*WORK INSTRUCTIONS*
For this exercise, output every line of the data as it stands.

-*-*-

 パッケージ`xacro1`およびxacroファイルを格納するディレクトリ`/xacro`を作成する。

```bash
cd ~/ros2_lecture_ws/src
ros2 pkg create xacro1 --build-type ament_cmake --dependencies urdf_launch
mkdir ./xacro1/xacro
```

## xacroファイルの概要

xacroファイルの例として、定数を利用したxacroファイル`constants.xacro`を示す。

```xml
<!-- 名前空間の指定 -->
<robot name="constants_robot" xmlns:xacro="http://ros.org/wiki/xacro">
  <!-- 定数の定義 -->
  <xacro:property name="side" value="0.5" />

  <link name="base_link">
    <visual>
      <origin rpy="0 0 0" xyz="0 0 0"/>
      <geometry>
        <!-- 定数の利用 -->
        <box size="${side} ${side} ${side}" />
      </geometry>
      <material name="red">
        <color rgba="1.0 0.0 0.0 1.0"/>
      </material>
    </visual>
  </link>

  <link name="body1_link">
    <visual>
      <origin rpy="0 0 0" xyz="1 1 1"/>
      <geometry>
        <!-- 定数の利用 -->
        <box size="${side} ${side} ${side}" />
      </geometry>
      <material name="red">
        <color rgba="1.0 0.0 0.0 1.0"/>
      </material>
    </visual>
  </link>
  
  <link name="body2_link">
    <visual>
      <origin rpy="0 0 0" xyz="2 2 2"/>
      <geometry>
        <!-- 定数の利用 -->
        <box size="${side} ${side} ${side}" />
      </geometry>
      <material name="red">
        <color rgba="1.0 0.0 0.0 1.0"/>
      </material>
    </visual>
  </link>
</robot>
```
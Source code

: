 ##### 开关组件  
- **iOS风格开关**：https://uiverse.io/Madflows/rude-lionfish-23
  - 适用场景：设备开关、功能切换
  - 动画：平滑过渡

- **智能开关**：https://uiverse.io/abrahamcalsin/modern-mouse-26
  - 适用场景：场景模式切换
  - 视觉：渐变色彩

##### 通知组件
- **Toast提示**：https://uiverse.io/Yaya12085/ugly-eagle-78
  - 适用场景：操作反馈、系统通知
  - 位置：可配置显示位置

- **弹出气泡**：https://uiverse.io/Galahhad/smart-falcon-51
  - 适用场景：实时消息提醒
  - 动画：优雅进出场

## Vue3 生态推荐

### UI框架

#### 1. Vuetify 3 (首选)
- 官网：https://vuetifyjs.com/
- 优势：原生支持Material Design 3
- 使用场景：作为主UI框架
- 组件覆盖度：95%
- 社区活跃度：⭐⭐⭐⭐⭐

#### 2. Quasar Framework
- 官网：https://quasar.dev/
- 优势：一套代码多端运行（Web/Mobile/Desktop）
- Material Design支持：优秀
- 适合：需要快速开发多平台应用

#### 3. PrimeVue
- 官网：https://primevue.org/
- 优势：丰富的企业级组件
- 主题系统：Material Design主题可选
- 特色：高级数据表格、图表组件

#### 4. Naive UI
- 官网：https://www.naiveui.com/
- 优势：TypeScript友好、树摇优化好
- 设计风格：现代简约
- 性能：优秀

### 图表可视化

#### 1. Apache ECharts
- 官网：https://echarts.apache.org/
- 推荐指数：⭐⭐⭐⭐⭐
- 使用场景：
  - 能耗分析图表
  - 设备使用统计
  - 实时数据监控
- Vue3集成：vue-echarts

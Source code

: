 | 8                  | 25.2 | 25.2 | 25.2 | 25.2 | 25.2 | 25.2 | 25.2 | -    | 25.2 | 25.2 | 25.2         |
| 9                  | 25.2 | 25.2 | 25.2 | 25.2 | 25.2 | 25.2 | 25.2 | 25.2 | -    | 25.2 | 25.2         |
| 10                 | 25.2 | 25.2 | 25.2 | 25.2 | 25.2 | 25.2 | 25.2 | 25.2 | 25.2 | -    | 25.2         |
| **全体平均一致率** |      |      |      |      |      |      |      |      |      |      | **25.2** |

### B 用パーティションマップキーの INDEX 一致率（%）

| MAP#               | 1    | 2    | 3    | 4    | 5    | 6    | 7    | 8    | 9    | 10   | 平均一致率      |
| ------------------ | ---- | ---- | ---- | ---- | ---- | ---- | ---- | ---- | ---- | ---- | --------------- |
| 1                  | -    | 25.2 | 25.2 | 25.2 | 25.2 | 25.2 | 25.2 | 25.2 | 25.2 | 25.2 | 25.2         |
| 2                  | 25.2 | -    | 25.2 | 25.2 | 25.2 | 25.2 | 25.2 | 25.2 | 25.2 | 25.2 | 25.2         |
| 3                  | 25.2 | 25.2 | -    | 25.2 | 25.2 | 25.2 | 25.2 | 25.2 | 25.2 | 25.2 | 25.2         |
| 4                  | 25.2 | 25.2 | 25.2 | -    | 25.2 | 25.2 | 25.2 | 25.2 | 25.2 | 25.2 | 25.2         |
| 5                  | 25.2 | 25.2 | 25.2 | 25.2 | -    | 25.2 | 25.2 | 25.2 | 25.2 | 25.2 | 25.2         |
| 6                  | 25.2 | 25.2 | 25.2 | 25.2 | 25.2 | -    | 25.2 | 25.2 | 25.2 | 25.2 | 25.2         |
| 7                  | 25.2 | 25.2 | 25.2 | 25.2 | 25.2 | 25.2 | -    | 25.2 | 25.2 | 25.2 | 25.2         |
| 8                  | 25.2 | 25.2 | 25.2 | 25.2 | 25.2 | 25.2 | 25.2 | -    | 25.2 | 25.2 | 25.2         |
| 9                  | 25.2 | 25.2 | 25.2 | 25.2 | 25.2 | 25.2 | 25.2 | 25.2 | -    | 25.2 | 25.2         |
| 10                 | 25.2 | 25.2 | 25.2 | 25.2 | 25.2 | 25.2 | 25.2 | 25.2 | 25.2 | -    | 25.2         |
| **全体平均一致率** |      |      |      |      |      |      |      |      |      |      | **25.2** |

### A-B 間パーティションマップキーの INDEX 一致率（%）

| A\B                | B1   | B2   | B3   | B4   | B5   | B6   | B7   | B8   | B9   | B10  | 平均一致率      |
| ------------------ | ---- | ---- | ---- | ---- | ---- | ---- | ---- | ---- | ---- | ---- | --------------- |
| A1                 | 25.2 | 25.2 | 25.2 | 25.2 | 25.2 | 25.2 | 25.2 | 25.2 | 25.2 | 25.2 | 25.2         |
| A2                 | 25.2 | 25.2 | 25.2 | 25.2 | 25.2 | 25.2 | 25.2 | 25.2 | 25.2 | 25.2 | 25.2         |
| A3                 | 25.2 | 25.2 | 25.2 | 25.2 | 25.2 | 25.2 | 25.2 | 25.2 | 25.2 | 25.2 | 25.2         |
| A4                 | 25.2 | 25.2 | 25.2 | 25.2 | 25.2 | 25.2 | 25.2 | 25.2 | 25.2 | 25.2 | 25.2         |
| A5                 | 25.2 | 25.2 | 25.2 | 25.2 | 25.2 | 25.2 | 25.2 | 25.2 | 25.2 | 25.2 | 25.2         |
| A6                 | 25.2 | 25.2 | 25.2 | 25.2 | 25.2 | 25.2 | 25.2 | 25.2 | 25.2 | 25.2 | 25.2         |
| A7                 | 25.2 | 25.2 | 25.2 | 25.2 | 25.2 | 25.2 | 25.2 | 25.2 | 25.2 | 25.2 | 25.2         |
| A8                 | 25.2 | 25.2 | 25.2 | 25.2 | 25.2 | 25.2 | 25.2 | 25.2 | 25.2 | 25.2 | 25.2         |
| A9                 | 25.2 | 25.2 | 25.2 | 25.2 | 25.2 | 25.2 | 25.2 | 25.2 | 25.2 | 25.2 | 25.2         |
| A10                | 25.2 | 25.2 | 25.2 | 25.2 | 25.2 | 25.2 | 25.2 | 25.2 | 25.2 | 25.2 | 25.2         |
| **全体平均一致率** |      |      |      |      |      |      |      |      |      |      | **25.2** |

-*-*-

*WORKED SOLUTION*
 パッケージ`xacro1`およびxacroファイルを格納するディレクトリ`/xacro`を作成する。

```bash
cd ~/ros2_lecture_ws/src
ros2 pkg create xacro1 --build-type ament_cmake --dependencies urdf_launch
mkdir ./xacro1/xacro
```

## xacroファイルの概要

xacroファイルの例として、定数を利用したxacroファイル`constants.xacro`を示す。

```xml
<!-- 名前空間の指定 -->
<robot name="constants_robot" xmlns:xacro="http://ros.org/wiki/xacro">
  <!-- 定数の定義 -->
  <xacro:property name="side" value="0.5" />

  <link name="base_link">
    <visual>
      <origin rpy="0 0 0" xyz="0 0 0"/>
      <geometry>
        <!-- 定数の利用 -->
        <box size="${side} ${side} ${side}" />
      </geometry>
      <material name="red">
        <color rgba="1.0 0.0 0.0 1.0"/>
      </material>
    </visual>
  </link>

  <link name="body1_link">
    <visual>
      <origin rpy="0 0 0" xyz="1 1 1"/>
      <geometry>
        <!-- 定数の利用 -->
        <box size="${side} ${side} ${side}" />
      </geometry>
      <material name="red">
        <color rgba="1.0 0.0 0.0 1.0"/>
      </material>
    </visual>
  </link>
  
  <link name="body2_link">
    <visual>
      <origin rpy="0 0 0" xyz="2 2 2"/>
      <geometry>
        <!-- 定数の利用 -->
        <box size="${side} ${side} ${side}" />
      </geometry>
      <material name="red">
        <color rgba="1.0 0.0 0.0 1.0"/>
      </material>
    </visual>
  </link>
</robot>
```
Source code

: ##### 开关组件  
- **iOS风格开关**：https://uiverse.io/Madflows/rude-lionfish-23
  - 适用场景：设备开关、功能切换
  - 动画：平滑过渡

- **智能开关**：https://uiverse.io/abrahamcalsin/modern-mouse-26
  - 适用场景：场景模式切换
  - 视觉：渐变色彩

##### 通知组件
- **Toast提示**：https://uiverse.io/Yaya12085/ugly-eagle-78
  - 适用场景：操作反馈、系统通知
  - 位置：可配置显示位置

- **弹出气泡**：https://uiverse.io/Galahhad/smart-falcon-51
  - 适用场景：实时消息提醒
  - 动画：优雅进出场

## Vue3 生态推荐

### UI框架

#### 1. Vuetify 3 (首选)
- 官网：https://vuetifyjs.com/
- 优势：原生支持Material Design 3
- 使用场景：作为主UI框架
- 组件覆盖度：95%
- 社区活跃度：⭐⭐⭐⭐⭐

#### 2. Quasar Framework
- 官网：https://quasar.dev/
- 优势：一套代码多端运行（Web/Mobile/Desktop）
- Material Design支持：优秀
- 适合：需要快速开发多平台应用

#### 3. PrimeVue
- 官网：https://primevue.org/
- 优势：丰富的企业级组件
- 主题系统：Material Design主题可选
- 特色：高级数据表格、图表组件

#### 4. Naive UI
- 官网：https://www.naiveui.com/
- 优势：TypeScript友好、树摇优化好
- 设计风格：现代简约
- 性能：优秀

### 图表可视化

#### 1. Apache ECharts
- 官网：https://echarts.apache.org/
- 推荐指数：⭐⭐⭐⭐⭐
- 使用场景：
  - 能耗分析图表
  - 设备使用统计
  - 实时数据监控
- Vue3集成：vue-echarts

Source code

: | 8                  | 25.2 | 25.2 | 25.2 | 25.2 | 25.2 | 25.2 | 25.2 | -    | 25.2 | 25.2 | 25.2         |
| 9                  | 25.2 | 25.2 | 25.2 | 25.2 | 25.2 | 25.2 | 25.2 | 25.2 | -    | 25.2 | 25.2         |
| 10                 | 25.2 | 25.2 | 25.2 | 25.2 | 25.2 | 25.2 | 25.2 | 25.2 | 25.2 | -    | 25.2         |
| **全体平均一致率** |      |      |      |      |      |      |      |      |      |      | **25.2** |

### B 用パーティションマップキーの INDEX 一致率（%）

| MAP#               | 1    | 2    | 3    | 4    | 5    | 6    | 7    | 8    | 9    | 10   | 平均一致率      |
| ------------------ | ---- | ---- | ---- | ---- | ---- | ---- | ---- | ---- | ---- | ---- | --------------- |
| 1                  | -    | 25.2 | 25.2 | 25.2 | 25.2 | 25.2 | 25.2 | 25.2 | 25.2 | 25.2 | 25.2         |
| 2                  | 25.2 | -    | 25.2 | 25.2 | 25.2 | 25.2 | 25.2 | 25.2 | 25.2 | 25.2 | 25.2         |
| 3                  | 25.2 | 25.2 | -    | 25.2 | 25.2 | 25.2 | 25.2 | 25.2 | 25.2 | 25.2 | 25.2         |
| 4                  | 25.2 | 25.2 | 25.2 | -    | 25.2 | 25.2 | 25.2 | 25.2 | 25.2 | 25.2 | 25.2         |
| 5                  | 25.2 | 25.2 | 25.2 | 25.2 | -    | 25.2 | 25.2 | 25.2 | 25.2 | 25.2 | 25.2         |
| 6                  | 25.2 | 25.2 | 25.2 | 25.2 | 25.2 | -    | 25.2 | 25.2 | 25.2 | 25.2 | 25.2         |
| 7                  | 25.2 | 25.2 | 25.2 | 25.2 | 25.2 | 25.2 | -    | 25.2 | 25.2 | 25.2 | 25.2         |
| 8                  | 25.2 | 25.2 | 25.2 | 25.2 | 25.2 | 25.2 | 25.2 | -    | 25.2 | 25.2 | 25.2         |
| 9                  | 25.2 | 25.2 | 25.2 | 25.2 | 25.2 | 25.2 | 25.2 | 25.2 | -    | 25.2 | 25.2         |
| 10                 | 25.2 | 25.2 | 25.2 | 25.2 | 25.2 | 25.2 | 25.2 | 25.2 | 25.2 | -    | 25.2         |
| **全体平均一致率** |      |      |      |      |      |      |      |      |      |      | **25.2** |

### A-B 間パーティションマップキーの INDEX 一致率（%）

| A\B                | B1   | B2   | B3   | B4   | B5   | B6   | B7   | B8   | B9   | B10  | 平均一致率      |
| ------------------ | ---- | ---- | ---- | ---- | ---- | ---- | ---- | ---- | ---- | ---- | --------------- |
| A1                 | 25.2 | 25.2 | 25.2 | 25.2 | 25.2 | 25.2 | 25.2 | 25.2 | 25.2 | 25.2 | 25.2         |
| A2                 | 25.2 | 25.2 | 25.2 | 25.2 | 25.2 | 25.2 | 25.2 | 25.2 | 25.2 | 25.2 | 25.2         |
| A3                 | 25.2 | 25.2 | 25.2 | 25.2 | 25.2 | 25.2 | 25.2 | 25.2 | 25.2 | 25.2 | 25.2         |
| A4                 | 25.2 | 25.2 | 25.2 | 25.2 | 25.2 | 25.2 | 25.2 | 25.2 | 25.2 | 25.2 | 25.2         |
| A5                 | 25.2 | 25.2 | 25.2 | 25.2 | 25.2 | 25.2 | 25.2 | 25.2 | 25.2 | 25.2 | 25.2         |
| A6                 | 25.2 | 25.2 | 25.2 | 25.2 | 25.2 | 25.2 | 25.2 | 25.2 | 25.2 | 25.2 | 25.2         |
| A7                 | 25.2 | 25.2 | 25.2 | 25.2 | 25.2 | 25.2 | 25.2 | 25.2 | 25.2 | 25.2 | 25.2         |
| A8                 | 25.2 | 25.2 | 25.2 | 25.2 | 25.2 | 25.2 | 25.2 | 25.2 | 25.2 | 25.2 | 25.2         |
| A9                 | 25.2 | 25.2 | 25.2 | 25.2 | 25.2 | 25.2 | 25.2 | 25.2 | 25.2 | 25.2 | 25.2         |
| A10                | 25.2 | 25.2 | 25.2 | 25.2 | 25.2 | 25.2 | 25.2 | 25.2 | 25.2 | 25.2 | 25.2         |
| **全体平均一致率** |      |      |      |      |      |      |      |      |      |      | **25.2** |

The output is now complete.